Excerpted records:
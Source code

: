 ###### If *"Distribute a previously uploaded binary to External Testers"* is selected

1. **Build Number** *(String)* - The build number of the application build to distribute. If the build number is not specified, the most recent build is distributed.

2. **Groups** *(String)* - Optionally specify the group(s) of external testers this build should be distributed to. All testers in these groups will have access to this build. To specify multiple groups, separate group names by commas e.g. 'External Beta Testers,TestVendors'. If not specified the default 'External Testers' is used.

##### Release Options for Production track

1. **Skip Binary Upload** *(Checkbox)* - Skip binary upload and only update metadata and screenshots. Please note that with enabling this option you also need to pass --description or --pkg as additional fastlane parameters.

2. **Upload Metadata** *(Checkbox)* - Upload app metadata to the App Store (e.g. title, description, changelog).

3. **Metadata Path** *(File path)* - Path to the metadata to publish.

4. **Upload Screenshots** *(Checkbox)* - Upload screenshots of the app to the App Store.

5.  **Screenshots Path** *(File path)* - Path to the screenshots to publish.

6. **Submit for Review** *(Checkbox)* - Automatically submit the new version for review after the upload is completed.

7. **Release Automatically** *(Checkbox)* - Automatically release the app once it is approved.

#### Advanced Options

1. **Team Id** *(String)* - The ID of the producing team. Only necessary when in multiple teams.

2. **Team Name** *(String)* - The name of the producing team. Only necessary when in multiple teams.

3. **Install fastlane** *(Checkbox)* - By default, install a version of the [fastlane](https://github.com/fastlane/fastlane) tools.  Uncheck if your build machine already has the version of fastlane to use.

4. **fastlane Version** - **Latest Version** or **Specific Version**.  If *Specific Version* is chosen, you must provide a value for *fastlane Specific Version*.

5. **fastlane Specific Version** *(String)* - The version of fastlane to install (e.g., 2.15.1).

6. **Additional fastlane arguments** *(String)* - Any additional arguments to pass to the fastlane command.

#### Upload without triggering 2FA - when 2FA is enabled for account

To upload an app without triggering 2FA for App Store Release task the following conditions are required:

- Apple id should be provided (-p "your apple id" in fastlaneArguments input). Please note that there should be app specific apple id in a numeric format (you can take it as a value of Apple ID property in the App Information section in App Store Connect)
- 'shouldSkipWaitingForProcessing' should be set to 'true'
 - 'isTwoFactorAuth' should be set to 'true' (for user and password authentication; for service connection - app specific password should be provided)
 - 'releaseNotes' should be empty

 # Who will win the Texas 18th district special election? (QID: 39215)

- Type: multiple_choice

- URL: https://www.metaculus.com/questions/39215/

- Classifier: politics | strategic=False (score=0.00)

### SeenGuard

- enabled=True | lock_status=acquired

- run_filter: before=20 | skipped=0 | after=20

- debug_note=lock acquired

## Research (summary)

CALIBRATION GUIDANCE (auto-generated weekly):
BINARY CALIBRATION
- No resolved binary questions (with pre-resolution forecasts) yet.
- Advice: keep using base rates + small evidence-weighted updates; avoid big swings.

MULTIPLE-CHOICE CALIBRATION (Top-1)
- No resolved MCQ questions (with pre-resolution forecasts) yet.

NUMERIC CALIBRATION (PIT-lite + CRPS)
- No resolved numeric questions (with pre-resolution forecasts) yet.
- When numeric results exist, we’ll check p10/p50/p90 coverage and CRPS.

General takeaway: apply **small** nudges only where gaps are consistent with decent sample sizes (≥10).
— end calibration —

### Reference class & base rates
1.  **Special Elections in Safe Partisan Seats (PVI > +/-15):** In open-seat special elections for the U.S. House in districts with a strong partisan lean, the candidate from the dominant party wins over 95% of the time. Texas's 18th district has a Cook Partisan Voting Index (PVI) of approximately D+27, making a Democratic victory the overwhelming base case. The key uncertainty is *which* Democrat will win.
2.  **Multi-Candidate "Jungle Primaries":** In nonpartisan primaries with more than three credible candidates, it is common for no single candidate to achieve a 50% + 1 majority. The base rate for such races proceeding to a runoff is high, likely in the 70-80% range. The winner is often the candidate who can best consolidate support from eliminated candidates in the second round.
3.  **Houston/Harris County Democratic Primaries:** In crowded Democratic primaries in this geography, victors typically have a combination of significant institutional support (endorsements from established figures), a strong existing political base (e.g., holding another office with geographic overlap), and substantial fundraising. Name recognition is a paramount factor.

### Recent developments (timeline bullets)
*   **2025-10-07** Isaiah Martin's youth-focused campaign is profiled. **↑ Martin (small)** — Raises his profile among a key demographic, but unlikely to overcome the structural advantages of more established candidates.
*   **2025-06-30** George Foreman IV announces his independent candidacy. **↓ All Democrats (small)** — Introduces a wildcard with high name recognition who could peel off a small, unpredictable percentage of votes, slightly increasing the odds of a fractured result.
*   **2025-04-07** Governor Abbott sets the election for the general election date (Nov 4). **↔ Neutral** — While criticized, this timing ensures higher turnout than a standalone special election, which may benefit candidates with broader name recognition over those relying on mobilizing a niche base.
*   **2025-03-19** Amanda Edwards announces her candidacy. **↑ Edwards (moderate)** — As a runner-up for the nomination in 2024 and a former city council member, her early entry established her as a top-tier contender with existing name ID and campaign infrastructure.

Work instructions:
Your reply must be a single number: the count of lines in the listing that hold "acquired".

Task result:
2